■ Task details ■
Find the word "venv" in the data, then copy each line where it is found.
=== Data excerpts ===
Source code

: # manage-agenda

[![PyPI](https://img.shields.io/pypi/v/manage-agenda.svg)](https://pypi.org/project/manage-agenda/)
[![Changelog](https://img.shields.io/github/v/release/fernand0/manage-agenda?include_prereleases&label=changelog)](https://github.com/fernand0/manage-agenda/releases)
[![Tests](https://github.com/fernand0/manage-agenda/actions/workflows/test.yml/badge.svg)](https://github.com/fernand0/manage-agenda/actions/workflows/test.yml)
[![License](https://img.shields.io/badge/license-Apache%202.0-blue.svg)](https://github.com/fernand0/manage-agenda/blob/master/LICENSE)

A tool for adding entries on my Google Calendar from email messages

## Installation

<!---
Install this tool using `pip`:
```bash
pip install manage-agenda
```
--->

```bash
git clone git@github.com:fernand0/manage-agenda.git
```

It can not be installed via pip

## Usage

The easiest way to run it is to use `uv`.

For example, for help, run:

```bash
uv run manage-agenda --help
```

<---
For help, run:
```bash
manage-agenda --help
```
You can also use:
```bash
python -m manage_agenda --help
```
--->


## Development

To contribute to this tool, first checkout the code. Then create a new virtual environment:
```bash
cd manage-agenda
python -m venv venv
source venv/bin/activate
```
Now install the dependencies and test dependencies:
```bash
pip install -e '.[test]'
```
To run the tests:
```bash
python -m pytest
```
===
■ Answer section ■
python -m venv venv
source venv/bin/activate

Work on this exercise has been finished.